A última nota de cor visa as franjas do extremismo anarquista fundamentalista, convencido de agarrar a ocasião histórica para tomar o lugar da autonomia na divisa black-block, como se o encontro ritual na praça pública não fosse rapidamente aproveitado, hoje como ontem, como um útil pretexto para renovar as políticas repressivas estatais, visando a criminalização tout court de qualquer coisa que é muito mais complexa, articulada e bastante menos pobre: o projecto e a praxis do socialismo libertário no seu todo.

Berneri indicava, pelo contrário, a necessidade de um movimento com uma identidade precisa, capaz de batalhas de opinião, de deixar marca na história, numa complexidade poliédrica que o tome instrumento primário na reconquista simultânea da subjectividade política das massas exploradas e do mais avançado humanismo. Tal é o sentido do "sovietismo" de Berneri: não um entusiasmo conselhista de inspiração pannekoekiana ou luxemburgista, mas a recolocação do anarquismo enquanto tal na sua dimensão própria. Por isso é preeminente o protagonismo do movimento anarquista com a sua identidade, como "primeira pessoa", sem demora nem medo, em total autonomia e como força política: "Se o movimento anarquista não adquirir a coragem de se considerar isolado, espiritualmente, não aprenderá a agir como iniciador e propulsor. Se não adquirir a inteligência política, que nasce dum pessimismo racional e sereno (que é, de facto, sentido da realidade) e dum atento e claro exame dos problemas, não saberá multiplicar as suas forças, encontrando nas massas consenso e cooperação ".

 

A identidade do anarquismo, única alternativa aos totalitarismos

 

Porém a identidade nada tem a ver com a procura autística dum "esplêndido isolamento". Ainda em Falência ou crise?, lemos: "Fechado na intrasigência absoluta face à vida política, o anarquismo puro está fora do tempo e do espaço, ideologia categórica, religião e seita. Fora da vida parlamentar,  fora da  administração municipal e provincial, não soube nem quis conduzir as batalhas de pormenor, suscitando, de quando em vez, consensos; não soube agitar problemas que interessem a maior parte dos cidadãos. (..) O movimento libertário alheou-se de uma infinidade de batalhas, alucinado sempre pela visão da Cidade do Sol, sempre perdido na repetição dos seus dogmas, sempre encerrado na sua propaganda estritamente ideológica ".

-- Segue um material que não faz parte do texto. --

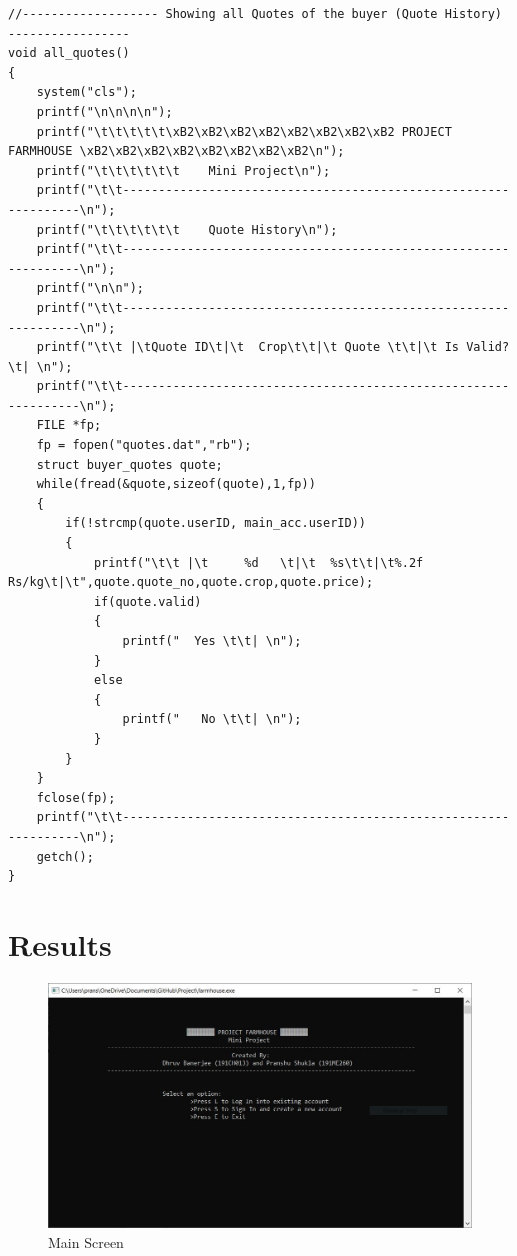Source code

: \documentclass[12pt]{article}
\begin{document}
\begin{lstlisting}
//------------------- Showing all Quotes of the buyer (Quote History)  -----------------
void all_quotes()
{
    system("cls");
    printf("\n\n\n\n");
    printf("\t\t\t\t\t\xB2\xB2\xB2\xB2\xB2\xB2\xB2\xB2 PROJECT FARMHOUSE \xB2\xB2\xB2\xB2\xB2\xB2\xB2\xB2\n");
    printf("\t\t\t\t\t\t    Mini Project\n");
    printf("\t\t----------------------------------------------------------------\n");
    printf("\t\t\t\t\t\t    Quote History\n");
    printf("\t\t----------------------------------------------------------------\n");
    printf("\n\n");
    printf("\t\t----------------------------------------------------------------\n");
    printf("\t\t |\tQuote ID\t|\t  Crop\t\t|\t Quote \t\t|\t Is Valid? \t| \n");
    printf("\t\t----------------------------------------------------------------\n");
    FILE *fp;
    fp = fopen("quotes.dat","rb");
    struct buyer_quotes quote;
    while(fread(&quote,sizeof(quote),1,fp))
    {
        if(!strcmp(quote.userID, main_acc.userID))
        {
            printf("\t\t |\t     %d   \t|\t  %s\t\t|\t%.2f Rs/kg\t|\t",quote.quote_no,quote.crop,quote.price);
            if(quote.valid)
            {
                printf("  Yes \t\t| \n");
            }
            else
            {
                printf("   No \t\t| \n");
            }
        }
    }
    fclose(fp);
    printf("\t\t----------------------------------------------------------------\n");
    getch();
}

\end{lstlisting}

\newpage            %
\section{Results}   %

\begin{figure}[h!]
    \centering
    \includegraphics[width = \columnwidth]{ScreenShots/Main_Page.JPG} 
    \caption{Main Screen}
\end{figure}
\end{document}

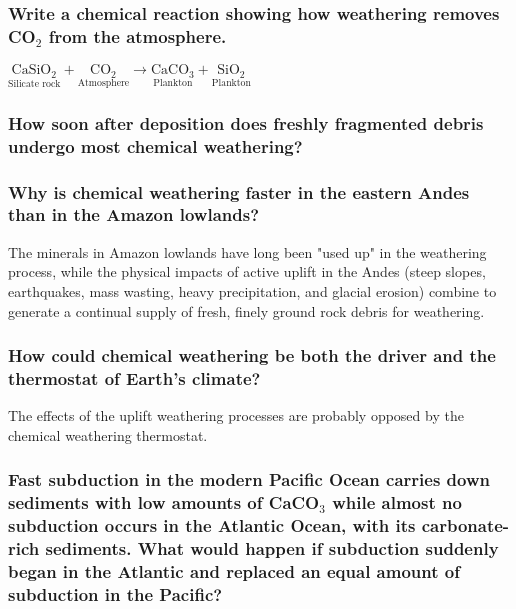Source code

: \subsubsection{Write a chemical reaction showing how weathering removes
CO$_2$ from the atmosphere.}
$\underset{\text{Silicate rock}}{\text{CaSiO}_2} +
\underset{\text{Atmosphere}}{\text{CO}_2}
\rightarrow
\underset{\text{Plankton}}{\text{CaCO}_3}
+
\underset{\text{Plankton}}{\text{SiO}_2}$

\subsubsection{How soon after deposition does freshly fragmented debris undergo
most chemical weathering?}

\subsubsection{Why is chemical weathering faster in the eastern Andes than in
the Amazon lowlands?}
The minerals in Amazon lowlands have long been "used up" in the weathering
process, while the physical impacts of active uplift in the Andes (steep
slopes, earthquakes, mass wasting, heavy precipitation, and glacial erosion)
combine to generate a continual supply of fresh, finely ground rock debris for
weathering.

\subsubsection{How could chemical weathering be both the driver and the
thermostat of Earth's climate?}
The effects of the uplift weathering processes are probably opposed by the
chemical weathering thermostat.

\subsubsection{Fast subduction in the modern Pacific Ocean carries down
sediments with low amounts of CaCO$_3$ while almost no subduction occurs in
the Atlantic Ocean, with its carbonate-rich sediments. What would happen if
subduction suddenly began in the Atlantic and replaced an equal amount of
subduction in the Pacific?}
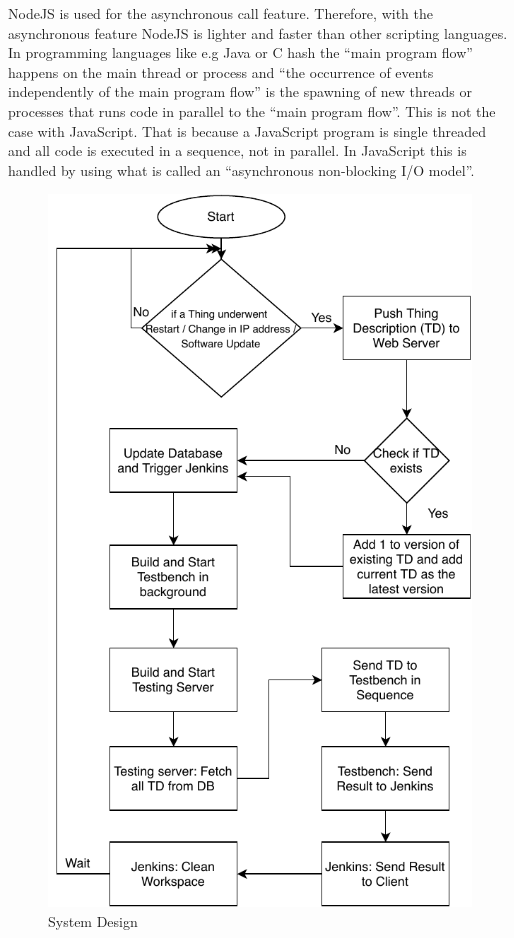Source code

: \documentclass[conference]{IEEEtran}
\theoremstyle{definition}
\begin{document}
NodeJS is used for the asynchronous call feature. 
Therefore, with the asynchronous feature NodeJS is lighter and faster than other scripting languages. 
In programming languages like e.g Java or C hash the “main program flow” happens on the main thread or process and “the occurrence of events independently of the main program flow” is the spawning of new threads or processes that runs code in parallel to the “main program flow”. 
This is not the case with JavaScript. 
That is because a JavaScript program is single threaded and all code is executed in a sequence, not in parallel. 
In JavaScript this is handled by using what is called an “asynchronous non-blocking I/O model”.

\begin{figure}[t]
  \centerline{\includegraphics[scale=0.6]{SystemFlowChart} }
  
  \caption{System Design}
  \label{fig:System Flow Chart}
\end{figure}
\end{document}

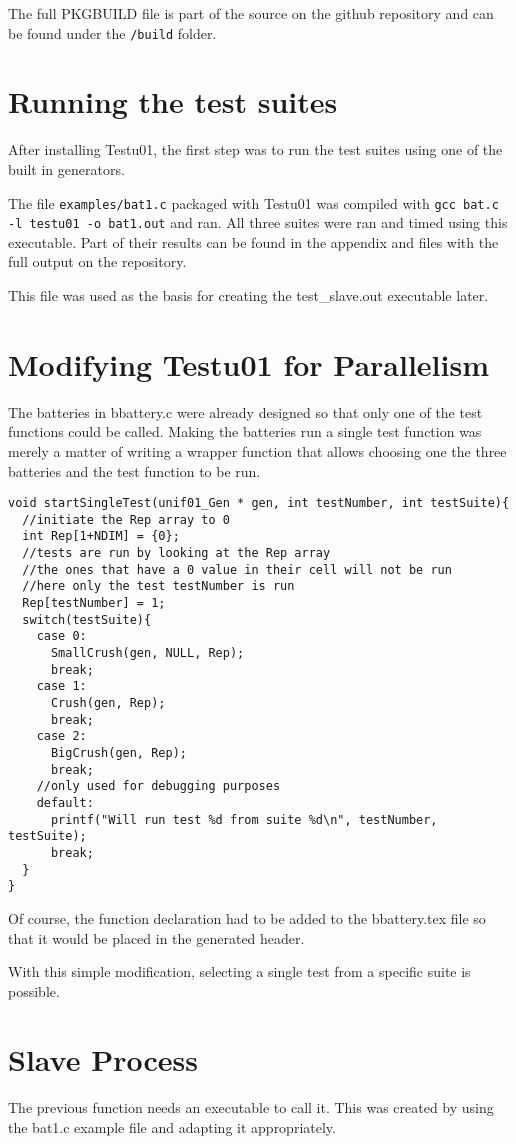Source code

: The full PKGBUILD file is part of the source on the github repository\cite{github-repo} and can be found under the \texttt{/build} folder.

\section{Running the test suites}
After installing Testu01, the first step was to run the test suites using one of the built in generators.

The file \texttt{examples/bat1.c} packaged with Testu01 was compiled with \texttt{gcc bat.c -l testu01 -o bat1.out} and ran. All three suites were ran and timed using this executable. Part of their results can be found in the appendix and files with the full output on the repository\cite{githubrepo}.

This file was used as the basis for creating the test\_slave.out executable later.

\section{Modifying Testu01 for Parallelism}
The batteries in bbattery.c were already designed so that only one of the test functions could be called. Making the batteries run a single test function was merely a matter of writing a wrapper function that allows choosing one the three batteries and the test function to be run.

\begin{verbatim}
void startSingleTest(unif01_Gen * gen, int testNumber, int testSuite){
  //initiate the Rep array to 0
  int Rep[1+NDIM] = {0};
  //tests are run by looking at the Rep array
  //the ones that have a 0 value in their cell will not be run
  //here only the test testNumber is run
  Rep[testNumber] = 1;
  switch(testSuite){
    case 0:
      SmallCrush(gen, NULL, Rep);
      break;
    case 1:
      Crush(gen, Rep);
      break;
    case 2:
      BigCrush(gen, Rep);
      break;
    //only used for debugging purposes
    default:
      printf("Will run test %d from suite %d\n", testNumber, testSuite);
      break;
  }
} 
\end{verbatim}

Of course, the function declaration had to be added to the bbattery.tex file so that it would be placed in the generated header.

With this simple modification, selecting a single test from a specific suite is possible.

\section{Slave Process}
The previous function needs an executable to call it. This was created by using the bat1.c example file and adapting it appropriately.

Daqui a sua crítica à impostação "frentista" (em sentido único) que tomou o movimento libertário escravo do bolchevismo. Berneri indicará ao anarquismo a recusa da homologação "frentista" como um dos remédios necessários a restituir autonomia ao movimento: "Desta experiência ressalta a insuficiência táctica do movimento anarquista, demasiado confiante nas frentes únicas, muito pouco autónomo (..) ".

Muito menos foi fautor em política da demagogia de "mais um". "Pela mania de estar à esquerda de todos não devemos secundar o Partido Comunista nos seus erros extremistas, além do nosso princípio de não querer impor o comunismo, e também porque o Partido Comunista faria marcha atrás no terreno económico e se aproveitaria da nossa colaboração insurreccional expropriadora para construir e consolidar a sua própria ditadura ".

Sem condescender com o integralismo e evitando o sectarismo. Será assim o anarquista italiano que mais procurará favorecer e concretizar uma adequada política de alianças, reavaliando, a seu tempo, republicanos de esquerda e liberal-socialistas como Gobbetti e os antifascistas-federalistas-autonomistas (anti-soviéticos) de Justiça e Liberdade: Salvemini e os irmãos Rosselli.

A preferência por uma aliança "estratégica" com os fautores de um "socialismo federalista liberal" ligada às circunstância e à política, não representava uma derrogação das opções do socialismo libertário. Por outras palavras, o objectivo permanecia o mesmo. Assim, se aperfeiçoava, delineada por Berneri uma táctica para a presença e protagonismo do anarquismo. Berneri considerava que o anarquismo devia concluir pactos de unidade de acção unicamente com entidades federalistas e igualitárias, mas por definição contrárias a todos os totalitarismos.